For that reason, every absence matters. As Paul writes, “If one member suffers, all the members suffer with it” (1 Corinthians 12:26). When even one baptized believer drifts away, the Body feels the loss. The pastor’s call to the inactive is not about boosting attendance; it’s about healing the Body of Christ, like a limb that was chopped off. To the one who’s stayed away, the Church doesn’t say, “Where have you been,” but “We’re not the same without you.”
This is ecclesiology, not flattery. Christ’s Body is incomplete when any part is missing. Psalm 106’s cry, “Save us, O LORD our God, and gather us from among the nations” (v. 47), becomes the Church’s own prayer for the scattered. Every time a member returns, even the angels rejoice (Luke 15:10).
Practical Ways to Use this Psalm in Pastoral Care
Use Psalm 106 in pastoral visits or letters. Print the psalm and include a handwritten note or brief reflection. Tell the person you miss them. Remind them that Psalm 106 is our story—one of failure and mercy, of wandering and homecoming. Let them hear that God still remembers His covenant with them.

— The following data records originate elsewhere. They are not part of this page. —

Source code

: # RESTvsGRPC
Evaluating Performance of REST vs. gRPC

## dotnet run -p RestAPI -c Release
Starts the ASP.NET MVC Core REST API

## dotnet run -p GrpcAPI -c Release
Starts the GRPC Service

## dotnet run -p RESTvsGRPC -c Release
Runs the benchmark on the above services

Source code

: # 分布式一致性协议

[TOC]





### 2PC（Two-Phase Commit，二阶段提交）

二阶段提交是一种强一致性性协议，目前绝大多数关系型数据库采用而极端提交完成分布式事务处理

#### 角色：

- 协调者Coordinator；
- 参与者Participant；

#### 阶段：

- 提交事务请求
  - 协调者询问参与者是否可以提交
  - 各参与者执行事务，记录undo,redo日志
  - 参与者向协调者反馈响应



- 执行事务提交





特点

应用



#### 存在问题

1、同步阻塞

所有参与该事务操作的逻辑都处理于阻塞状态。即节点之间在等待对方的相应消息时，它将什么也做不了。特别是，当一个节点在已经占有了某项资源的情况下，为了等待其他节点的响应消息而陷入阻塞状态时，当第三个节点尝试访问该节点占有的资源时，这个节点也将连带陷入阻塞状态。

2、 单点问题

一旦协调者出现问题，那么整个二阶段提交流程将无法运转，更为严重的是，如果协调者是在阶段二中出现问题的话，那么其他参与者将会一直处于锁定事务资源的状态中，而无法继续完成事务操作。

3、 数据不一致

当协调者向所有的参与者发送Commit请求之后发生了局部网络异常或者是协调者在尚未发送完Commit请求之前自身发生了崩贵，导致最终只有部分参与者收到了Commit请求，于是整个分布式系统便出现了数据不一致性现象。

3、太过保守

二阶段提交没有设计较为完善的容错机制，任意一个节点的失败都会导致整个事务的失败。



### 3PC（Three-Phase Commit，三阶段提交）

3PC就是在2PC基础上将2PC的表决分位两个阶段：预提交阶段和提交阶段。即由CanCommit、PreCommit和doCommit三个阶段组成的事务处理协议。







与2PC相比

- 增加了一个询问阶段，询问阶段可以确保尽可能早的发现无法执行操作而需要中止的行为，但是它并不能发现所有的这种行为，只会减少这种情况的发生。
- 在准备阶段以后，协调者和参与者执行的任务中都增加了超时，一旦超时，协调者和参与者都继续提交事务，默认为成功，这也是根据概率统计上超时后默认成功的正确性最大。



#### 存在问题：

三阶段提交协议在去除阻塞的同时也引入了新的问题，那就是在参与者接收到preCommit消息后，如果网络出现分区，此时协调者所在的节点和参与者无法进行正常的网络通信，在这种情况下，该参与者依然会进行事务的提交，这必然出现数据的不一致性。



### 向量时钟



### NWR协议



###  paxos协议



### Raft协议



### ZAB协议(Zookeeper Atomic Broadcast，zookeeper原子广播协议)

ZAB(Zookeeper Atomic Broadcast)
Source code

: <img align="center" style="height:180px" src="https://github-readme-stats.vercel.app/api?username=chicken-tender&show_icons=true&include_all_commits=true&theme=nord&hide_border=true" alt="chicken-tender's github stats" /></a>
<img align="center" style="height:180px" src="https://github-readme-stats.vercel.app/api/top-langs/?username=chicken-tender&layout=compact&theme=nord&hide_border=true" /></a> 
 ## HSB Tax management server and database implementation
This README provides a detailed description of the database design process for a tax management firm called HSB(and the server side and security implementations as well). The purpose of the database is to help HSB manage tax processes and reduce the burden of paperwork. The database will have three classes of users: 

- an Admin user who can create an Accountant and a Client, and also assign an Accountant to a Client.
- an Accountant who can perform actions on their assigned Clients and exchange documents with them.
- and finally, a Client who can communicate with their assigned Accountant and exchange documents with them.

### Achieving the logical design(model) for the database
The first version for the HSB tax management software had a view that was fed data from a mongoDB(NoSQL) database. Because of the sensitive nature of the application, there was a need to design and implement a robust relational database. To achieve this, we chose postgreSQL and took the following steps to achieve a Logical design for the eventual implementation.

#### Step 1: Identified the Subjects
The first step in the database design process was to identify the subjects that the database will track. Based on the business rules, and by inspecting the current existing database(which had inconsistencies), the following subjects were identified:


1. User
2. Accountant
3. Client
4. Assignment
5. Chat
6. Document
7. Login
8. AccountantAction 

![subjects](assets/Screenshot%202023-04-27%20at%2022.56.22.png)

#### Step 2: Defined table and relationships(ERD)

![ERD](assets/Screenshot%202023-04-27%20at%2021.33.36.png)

Preach it liturgically. Although Psalm 106 doesn’t appear in either lectionary, it fits beautifully with Confession and Absolution. Consider using it for a special “homecoming” service, or during Lent or Eastertide, when repentance and renewal stand in focus.
Include it in an Easter Vigil. Psalms 105 and 106 together form a sweeping retelling of salvation history—from Abraham’s call to the people’s rebellion and God’s faithfulness through it all (even include Psalm 107 if you’re feeling ambitious). Reading them on Holy Saturday allows the congregation to rehearse God’s long patience and His decisive redemption in Christ’s resurrection. For those who’ve wandered, the story may strike a deeply personal chord: the God who delivered Israel also delivers them.